JESTEM CHOLERNIE ZŁA NA SAMĄ SIEBIE I NA MOJĄ SŁABĄ WOLĘ!!
Dasz radę! Dwa michałki to jeszcze nie tragedie, a resztę schowaj tak żeby ich nie widzieć :) A do nauki masz cały dzień i całą noc :) więc ucz się, a będzie dobrze :)
Trzymam kciuki!
buuuuuu wtopa jakich mało...
dzien zakończony z limitem przekroczonym o 300kcal :oops: :oops: czyli na liczniku cos koło 1300kcal.. bo całe opakowanie mentosów wszamałam w ciągu paru sekund dosłownie :oops: :oops:
i orbitreka tylko 30minut...
ale to ten stres.. najpierw sie nie denerwuje , na dzień przed zjadłabym konia z kopytami a dzień egzama nic nie tknę...
więc jutro postarm się byc grzeczna :) i jutro wieczorkiem was wszystkie poodwiedzam. wybaczycie,że dziś tego juz nie dam rady zrobić :wink: buziaki! i miłego jutra!
No no jak ktos tu ladnie cwiczy ;) heh:) Liebe :) zdasz napewno :) ja bede moooocno trzymac kciuki :P a co do slodyczy kocham michalki :P i tez mam jakies napady na slodycze ale sie hamuje ;) a powodem jest zblizajace sie babskie dni ble ;/ trzymam kciuki :) do jutra :P i juz zostaw michalki :P buzka :*
powodzenia !
bede trzymac kciuki:*:*:*
Liebe no jeden raz przekroczyłaś i nie o 1000 czy więcej tylko o 300 :)
Jutro będzie lepiej :)
Trzymam kciuki za egzamin :D
Ja też trzymam kciuki za egzmain i spokojnie mała, 1300 to nie koniec świata, na tym tez się chudnie ;)
Kurde...mialam wczoraj egzamin, tzn poprawke i...eee...uczylam się pól h przed...głupia jestem, ja wiem.

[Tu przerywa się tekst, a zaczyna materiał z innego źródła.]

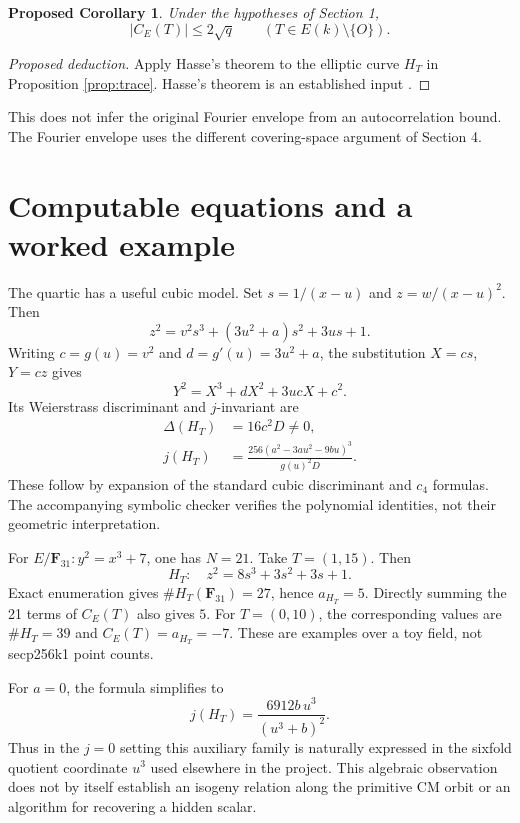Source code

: \documentclass[11pt,a4paper]{article}
\numberwithin{equation}{section}
\newtheorem{cor}[prop]{Proposed Corollary}
\newcommand{\F}{\mathbf F}
\begin{document}
\begin{cor}\label{cor:bound}
Under the hypotheses of Section 1,
\begin{equation}\label{eq:autobound}
 |C_E(T)|\le2\sqrt q\qquad(T\in E(k)\setminus\{O\}).
\end{equation}
\end{cor}
\begin{proof}[Proposed deduction]
Apply Hasse's theorem to the elliptic curve $H_T$ in Proposition \ref{prop:trace}. Hasse's theorem is an established input \cite[Theorem 7.3]{Sutherland}.
\end{proof}
This does not infer the original Fourier envelope from an autocorrelation bound. The Fourier envelope uses the different covering-space argument of Section 4.

\section{Computable equations and a worked example}
The quartic has a useful cubic model. Set $s=1/(x-u)$ and $z=w/(x-u)^2$. Then
\begin{equation}\label{eq:cubic}
 z^2=v^2s^3+(3u^2+a)s^2+3us+1.
\end{equation}
Writing $c=g(u)=v^2$ and $d=g'(u)=3u^2+a$, the substitution $X=cs$, $Y=cz$ gives
\begin{equation}\label{eq:monic}
 Y^2=X^3+dX^2+3ucX+c^2.
\end{equation}
Its Weierstrass discriminant and $j$-invariant are
\begin{align}\label{eq:discriminant}
 \Delta(H_T)&=16c^2D\ne0,\\
 j(H_T)&=\frac{256(a^2-3au^2-9bu)^3}{g(u)^2D}.
\end{align}
These follow by expansion of the standard cubic discriminant and $c_4$ formulas. The accompanying symbolic checker verifies the polynomial identities, not their geometric interpretation.

For $E/\F_{31}:y^2=x^3+7$, one has $N=21$. Take $T=(1,15)$. Then
\begin{equation}
 H_T:\quad z^2=8s^3+3s^2+3s+1.
\end{equation}
Exact enumeration gives $\#H_T(\F_{31})=27$, hence $a_{H_T}=5$. Directly summing the 21 terms of $C_E(T)$ also gives $5$. For $T=(0,10)$, the corresponding values are $\#H_T=39$ and $C_E(T)=a_{H_T}=-7$. These are examples over a toy field, not secp256k1 point counts.

For $a=0$, the formula simplifies to
\begin{equation}\label{eq:cmj}
 j(H_T)=\frac{6912b\,u^3}{(u^3+b)^2}.
\end{equation}
Thus in the $j=0$ setting this auxiliary family is naturally expressed in the sixfold quotient coordinate $u^3$ used elsewhere in the project. This algebraic observation does not by itself establish an isogeny relation along the primitive CM orbit or an algorithm for recovering a hidden scalar.
\end{document}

Ale mam taki zwyczaj odkładania wszytskiego na ostatnia chwilę :oops:
:D Widać Liebe że masz stresa przed tym egzaminem totalnego. Trochę nagrzeszyłaś, trudno, zdarza się. Ale wyobraź sobie ile to by było kalorii, gdybyś się temu kilogramowi michałków nie oparła :shock: :shock: :shock: . Co tam taki mentosek przed egzaminem :roll: BRAWO ZA MICHAŁKI :!: :!: :!:
Wczorajsze wybaczone, ale dzisiaj wracaj za to na bardzo dobrą drogę i daj przykład innym, jak się zdaje egzaminy na diecie :D
Trzyma kciuki za twój święty spokój i zdany egzamin. < przybija piątkę > :D
od 5 siedze nad testami... spałam 4 h! o 13:30 egzamin! a ja wiem mniej niz wczesniej.. maskaraaa
michałkom oparłam się oparłam bo do rodziców nie chodziłam..a mentoski u mnie byly więc wsysłam..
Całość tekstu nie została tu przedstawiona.